Your objective:
Among the lines below, list those containing the string "tightlist".

Working data:
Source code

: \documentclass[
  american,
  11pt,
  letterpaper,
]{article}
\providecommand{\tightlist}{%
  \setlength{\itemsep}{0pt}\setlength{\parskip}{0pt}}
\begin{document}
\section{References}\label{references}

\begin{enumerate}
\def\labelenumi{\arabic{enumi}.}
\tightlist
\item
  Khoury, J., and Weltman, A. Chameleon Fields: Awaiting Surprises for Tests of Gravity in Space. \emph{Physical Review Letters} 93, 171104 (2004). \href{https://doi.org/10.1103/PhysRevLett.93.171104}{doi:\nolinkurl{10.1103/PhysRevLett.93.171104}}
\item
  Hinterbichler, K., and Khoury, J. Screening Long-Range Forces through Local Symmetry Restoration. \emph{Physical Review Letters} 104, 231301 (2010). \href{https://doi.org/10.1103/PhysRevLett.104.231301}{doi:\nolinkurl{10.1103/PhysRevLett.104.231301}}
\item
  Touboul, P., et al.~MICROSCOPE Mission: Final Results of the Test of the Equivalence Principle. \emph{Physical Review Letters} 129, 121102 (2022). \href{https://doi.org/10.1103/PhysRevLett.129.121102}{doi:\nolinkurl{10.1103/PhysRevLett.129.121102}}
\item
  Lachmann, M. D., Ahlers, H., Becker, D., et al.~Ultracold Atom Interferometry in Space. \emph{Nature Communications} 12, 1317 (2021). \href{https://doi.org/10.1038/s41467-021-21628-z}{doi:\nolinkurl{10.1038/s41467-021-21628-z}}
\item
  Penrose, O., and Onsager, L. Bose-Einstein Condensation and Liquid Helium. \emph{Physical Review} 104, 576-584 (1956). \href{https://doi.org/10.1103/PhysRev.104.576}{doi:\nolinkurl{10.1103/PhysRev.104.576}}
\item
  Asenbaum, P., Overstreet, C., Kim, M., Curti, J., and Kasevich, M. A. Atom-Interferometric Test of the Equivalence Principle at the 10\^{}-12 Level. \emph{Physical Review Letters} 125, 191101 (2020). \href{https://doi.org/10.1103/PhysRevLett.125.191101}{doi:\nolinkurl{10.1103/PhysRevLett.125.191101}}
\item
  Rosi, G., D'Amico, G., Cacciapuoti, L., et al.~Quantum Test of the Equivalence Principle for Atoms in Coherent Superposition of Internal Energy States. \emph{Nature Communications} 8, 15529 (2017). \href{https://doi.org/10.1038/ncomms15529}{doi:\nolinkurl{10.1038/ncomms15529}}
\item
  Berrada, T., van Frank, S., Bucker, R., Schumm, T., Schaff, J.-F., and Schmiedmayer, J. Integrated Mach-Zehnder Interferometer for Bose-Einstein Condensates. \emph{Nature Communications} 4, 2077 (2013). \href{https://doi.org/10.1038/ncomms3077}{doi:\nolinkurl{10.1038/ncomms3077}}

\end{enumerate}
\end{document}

Answer for this exercise:
\providecommand{\tightlist}{%
\tightlist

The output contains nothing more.